------ Task data

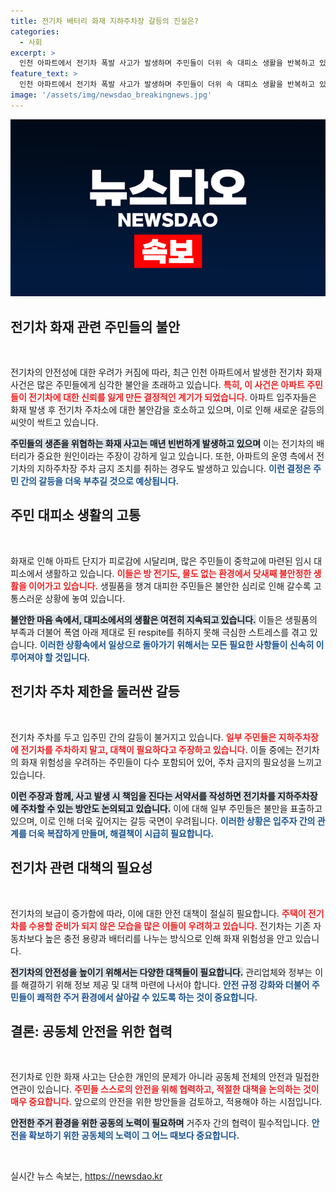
 ```yaml
---
title: 전기차 배터리 화재 지하주차장 갈등의 진실은?
categories:
  - 사회
excerpt: >
  인천 아파트에서 전기차 폭발 사고가 발생하며 주민들이 더위 속 대피소 생활을 반복하고 있습니다. 갈등이 심화된 전기차 지하주차 문제, 해결 방안은 있을까?
feature_text: >
  인천 아파트에서 전기차 폭발 사고가 발생하며 주민들이 더위 속 대피소 생활을 반복하고 있습니다. 갈등이 심화된 전기차 지하주차 문제, 해결 방안은 있을까?
image: '/assets/img/newsdao_breakingnews.jpg'
---
```


<p><img src="/assets/img/newsdao_breakingnews.jpg" alt="ontimetimes 속보" /></p>

<h2 data-ke-size="size26">전기차 화재 관련 주민들의 불안</h2>

<p data-ke-size="size16">&nbsp;</p>

<p>전기차의 안전성에 대한 우려가 커짐에 따라, 최근 인천 아파트에서 발생한 전기차 화재 사건은 많은 주민들에게 심각한 불안을 초래하고 있습니다. <b><span style="color: #ee2323;">특히, 이 사건은 아파트 주민들이 전기차에 대한 신뢰를 잃게 만든 결정적인 계기가 되었습니다.</span></b> 아파트 입주자들은 화재 발생 후 전기차 주차소에 대한 불안감을 호소하고 있으며, 이로 인해 새로운 갈등의 씨앗이 싹트고 있습니다.</p>

<p><b><span style="background-color: #21538527;">주민들의 생존을 위협하는 화재 사고는 매년 빈번하게 발생하고 있으며</span></b> 이는 전기차의 배터리가 중요한 원인이라는 주장이 강하게 일고 있습니다. 또한, 아파트의 운영 측에서 전기차의 지하주차장 주차 금지 조치를 취하는 경우도 발생하고 있습니다. <b><span style="color: #1a5490;">이런 결정은 주민 간의 갈등을 더욱 부추길 것으로 예상됩니다.</span></b></p>

<h2 data-ke-size="size26">주민 대피소 생활의 고통</h2>

<p data-ke-size="size16">&nbsp;</p>

<p>화재로 인해 아파트 단지가 피로감에 시달리며, 많은 주민들이 중학교에 마련된 임시 대피소에서 생활하고 있습니다. <b><span style="color: #ee2323;">이들은 방 전기도, 물도 없는 환경에서 닷새째 불안정한 생활을 이어가고 있습니다.</span></b> 생필품을 챙겨 대피한 주민들은 불안한 심리로 인해 갈수록 고통스러운 상황에 놓여 있습니다.</p>

<p><b><span style="background-color: #21538527;">불안한 마음 속에서, 대피소에서의 생활은 여전히 지속되고 있습니다.</span></b> 이들은 생필품의 부족과 더불어 폭염 아래 제대로 된 respite를 취하지 못해 극심한 스트레스를 겪고 있습니다. <b><span style="color: #1a5490;">이러한 상황속에서 일상으로 돌아가기 위해서는 모든 필요한 사항들이 신속히 이루어져야 할 것입니다.</span></b></p>

<h2 data-ke-size="size26">전기차 주차 제한을 둘러싼 갈등</h2>

<p data-ke-size="size16">&nbsp;</p>

<p>전기차 주차를 두고 입주민 간의 갈등이 불거지고 있습니다. <b><span style="color: #ee2323;">일부 주민들은 지하주차장에 전기차를 주차하지 말고, 대책이 필요하다고 주장하고 있습니다.</span></b> 이들 중에는 전기차의 화재 위험성을 우려하는 주민들이 다수 포함되어 있어, 주차 금지의 필요성을 느끼고 있습니다.</p>

<p><b><span style="background-color: #21538527;">이런 주장과 함께, 사고 발생 시 책임을 진다는 서약서를 작성하면 전기차를 지하주차장에 주차할 수 있는 방안도 논의되고 있습니다.</span></b> 이에 대해 일부 주민들은 불만을 표출하고 있으며, 이로 인해 더욱 깊어지는 갈등 국면이 우려됩니다. <b><span style="color: #1a5490;">이러한 상황은 입주자 간의 관계를 더욱 복잡하게 만들며, 해결책이 시급히 필요합니다.</span></b></p>

<h2 data-ke-size="size26">전기차 관련 대책의 필요성</h2>

<p data-ke-size="size16">&nbsp;</p>

<p>전기차의 보급이 증가함에 따라, 이에 대한 안전 대책이 절실히 필요합니다. <b><span style="color: #ee2323;">주택이 전기차를 수용할 준비가 되지 않은 모습을 많은 이들이 우려하고 있습니다.</span></b> 전기차는 기존 자동차보다 높은 충전 용량과 배터리를 나누는 방식으로 인해 화재 위험성을 안고 있습니다.</p>

<p><b><span style="background-color: #21538527;">전기차의 안전성을 높이기 위해서는 다양한 대책들이 필요합니다.</span></b> 관리업체와 정부는 이를 해결하기 위해 정보 제공 및 대책 마련에 나서야 합니다. <b><span style="color: #1a5490;">안전 규정 강화와 더불어 주민들이 쾌적한 주거 환경에서 살아갈 수 있도록 하는 것이 중요합니다.</span></b></p>

<h2 data-ke-size="size26">결론: 공동체 안전을 위한 협력</h2>

<p data-ke-size="size16">&nbsp;</p>

<p>전기차로 인한 화재 사고는 단순한 개인의 문제가 아니라 공동체 전체의 안전과 밀접한 연관이 있습니다. <b><span style="color: #ee2323;">주민들 스스로의 안전을 위해 협력하고, 적절한 대책을 논의하는 것이 매우 중요합니다.</span></b> 앞으로의 안전을 위한 방안들을 검토하고, 적용해야 하는 시점입니다.</p>

<p><b><span style="background-color: #21538527;">안전한 주거 환경을 위한 공동의 노력이 필요하며</span></b> 거주자 간의 협력이 필수적입니다. <b><span style="color: #1a5490;">안전을 확보하기 위한 공동체의 노력이 그 어느 때보다 중요합니다.</span></b> </p>

<p data-ke-size="size16">&nbsp;</p>
실시간 뉴스 속보는, <a href="https://newsdao.kr" rel="dofollow">https://newsdao.kr</a>


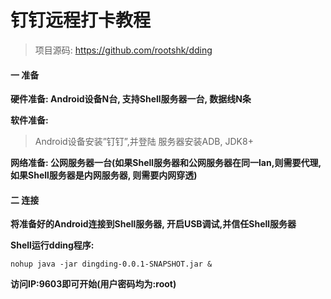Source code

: # 钉钉远程打卡教程

> 项目源码: https://github.com/rootshk/dding

#### 一 准备

**硬件准备: Android设备N台, 支持Shell服务器一台, 数据线N条**

**软件准备:**

> Android设备安装”钉钉”,并登陆 服务器安装ADB, JDK8+

**网络准备: 公网服务器一台(如果Shell服务器和公网服务器在同一lan,则需要代理, 如果Shell服务器是内网服务器, 则需要内网穿透)**

#### 二 连接

**将准备好的Android连接到Shell服务器, 开启USB调试,并信任Shell服务器**

**Shell运行dding程序:**

```
nohup java -jar dingding-0.0.1-SNAPSHOT.jar &
```

**访问IP:9603即可开始(用户密码均为:root)**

------------

» **What the exercise asks**
Set the listing down in full and exactly. Pictures within it should not appear in the copy.

» **Response for this exercise**
 ```yaml
---
title: 전기차 배터리 화재 지하주차장 갈등의 진실은?
categories:
  - 사회
excerpt: >
  인천 아파트에서 전기차 폭발 사고가 발생하며 주민들이 더위 속 대피소 생활을 반복하고 있습니다. 갈등이 심화된 전기차 지하주차 문제, 해결 방안은 있을까?
feature_text: >
  인천 아파트에서 전기차 폭발 사고가 발생하며 주민들이 더위 속 대피소 생활을 반복하고 있습니다. 갈등이 심화된 전기차 지하주차 문제, 해결 방안은 있을까?
image: '/assets/img/newsdao_breakingnews.jpg'
---
```


<p><img src="/assets/img/newsdao_breakingnews.jpg" alt="ontimetimes 속보" /></p>

<h2 data-ke-size="size26">전기차 화재 관련 주민들의 불안</h2>

<p data-ke-size="size16">&nbsp;</p>

<p>전기차의 안전성에 대한 우려가 커짐에 따라, 최근 인천 아파트에서 발생한 전기차 화재 사건은 많은 주민들에게 심각한 불안을 초래하고 있습니다. <b><span style="color: #ee2323;">특히, 이 사건은 아파트 주민들이 전기차에 대한 신뢰를 잃게 만든 결정적인 계기가 되었습니다.</span></b> 아파트 입주자들은 화재 발생 후 전기차 주차소에 대한 불안감을 호소하고 있으며, 이로 인해 새로운 갈등의 씨앗이 싹트고 있습니다.</p>

<p><b><span style="background-color: #21538527;">주민들의 생존을 위협하는 화재 사고는 매년 빈번하게 발생하고 있으며</span></b> 이는 전기차의 배터리가 중요한 원인이라는 주장이 강하게 일고 있습니다. 또한, 아파트의 운영 측에서 전기차의 지하주차장 주차 금지 조치를 취하는 경우도 발생하고 있습니다. <b><span style="color: #1a5490;">이런 결정은 주민 간의 갈등을 더욱 부추길 것으로 예상됩니다.</span></b></p>

<h2 data-ke-size="size26">주민 대피소 생활의 고통</h2>

<p data-ke-size="size16">&nbsp;</p>

<p>화재로 인해 아파트 단지가 피로감에 시달리며, 많은 주민들이 중학교에 마련된 임시 대피소에서 생활하고 있습니다. <b><span style="color: #ee2323;">이들은 방 전기도, 물도 없는 환경에서 닷새째 불안정한 생활을 이어가고 있습니다.</span></b> 생필품을 챙겨 대피한 주민들은 불안한 심리로 인해 갈수록 고통스러운 상황에 놓여 있습니다.</p>

<p><b><span style="background-color: #21538527;">불안한 마음 속에서, 대피소에서의 생활은 여전히 지속되고 있습니다.</span></b> 이들은 생필품의 부족과 더불어 폭염 아래 제대로 된 respite를 취하지 못해 극심한 스트레스를 겪고 있습니다. <b><span style="color: #1a5490;">이러한 상황속에서 일상으로 돌아가기 위해서는 모든 필요한 사항들이 신속히 이루어져야 할 것입니다.</span></b></p>

<h2 data-ke-size="size26">전기차 주차 제한을 둘러싼 갈등</h2>

<p data-ke-size="size16">&nbsp;</p>

<p>전기차 주차를 두고 입주민 간의 갈등이 불거지고 있습니다. <b><span style="color: #ee2323;">일부 주민들은 지하주차장에 전기차를 주차하지 말고, 대책이 필요하다고 주장하고 있습니다.</span></b> 이들 중에는 전기차의 화재 위험성을 우려하는 주민들이 다수 포함되어 있어, 주차 금지의 필요성을 느끼고 있습니다.</p>

<p><b><span style="background-color: #21538527;">이런 주장과 함께, 사고 발생 시 책임을 진다는 서약서를 작성하면 전기차를 지하주차장에 주차할 수 있는 방안도 논의되고 있습니다.</span></b> 이에 대해 일부 주민들은 불만을 표출하고 있으며, 이로 인해 더욱 깊어지는 갈등 국면이 우려됩니다. <b><span style="color: #1a5490;">이러한 상황은 입주자 간의 관계를 더욱 복잡하게 만들며, 해결책이 시급히 필요합니다.</span></b></p>

<h2 data-ke-size="size26">전기차 관련 대책의 필요성</h2>

<p data-ke-size="size16">&nbsp;</p>

<p>전기차의 보급이 증가함에 따라, 이에 대한 안전 대책이 절실히 필요합니다. <b><span style="color: #ee2323;">주택이 전기차를 수용할 준비가 되지 않은 모습을 많은 이들이 우려하고 있습니다.</span></b> 전기차는 기존 자동차보다 높은 충전 용량과 배터리를 나누는 방식으로 인해 화재 위험성을 안고 있습니다.</p>

<p><b><span style="background-color: #21538527;">전기차의 안전성을 높이기 위해서는 다양한 대책들이 필요합니다.</span></b> 관리업체와 정부는 이를 해결하기 위해 정보 제공 및 대책 마련에 나서야 합니다. <b><span style="color: #1a5490;">안전 규정 강화와 더불어 주민들이 쾌적한 주거 환경에서 살아갈 수 있도록 하는 것이 중요합니다.</span></b></p>

<h2 data-ke-size="size26">결론: 공동체 안전을 위한 협력</h2>

<p data-ke-size="size16">&nbsp;</p>

<p>전기차로 인한 화재 사고는 단순한 개인의 문제가 아니라 공동체 전체의 안전과 밀접한 연관이 있습니다. <b><span style="color: #ee2323;">주민들 스스로의 안전을 위해 협력하고, 적절한 대책을 논의하는 것이 매우 중요합니다.</span></b> 앞으로의 안전을 위한 방안들을 검토하고, 적용해야 하는 시점입니다.</p>

<p><b><span style="background-color: #21538527;">안전한 주거 환경을 위한 공동의 노력이 필요하며</span></b> 거주자 간의 협력이 필수적입니다. <b><span style="color: #1a5490;">안전을 확보하기 위한 공동체의 노력이 그 어느 때보다 중요합니다.</span></b> </p>

<p data-ke-size="size16">&nbsp;</p>
실시간 뉴스 속보는, <a href="https://newsdao.kr" rel="dofollow">https://newsdao.kr</a>


Source code

: # 钉钉远程打卡教程

> 项目源码: https://github.com/rootshk/dding

#### 一 准备

**硬件准备: Android设备N台, 支持Shell服务器一台, 数据线N条**

**软件准备:**

> Android设备安装”钉钉”,并登陆 服务器安装ADB, JDK8+

**网络准备: 公网服务器一台(如果Shell服务器和公网服务器在同一lan,则需要代理, 如果Shell服务器是内网服务器, 则需要内网穿透)**

#### 二 连接

**将准备好的Android连接到Shell服务器, 开启USB调试,并信任Shell服务器**

**Shell运行dding程序:**

```
nohup java -jar dingding-0.0.1-SNAPSHOT.jar &
```

**访问IP:9603即可开始(用户密码均为:root)**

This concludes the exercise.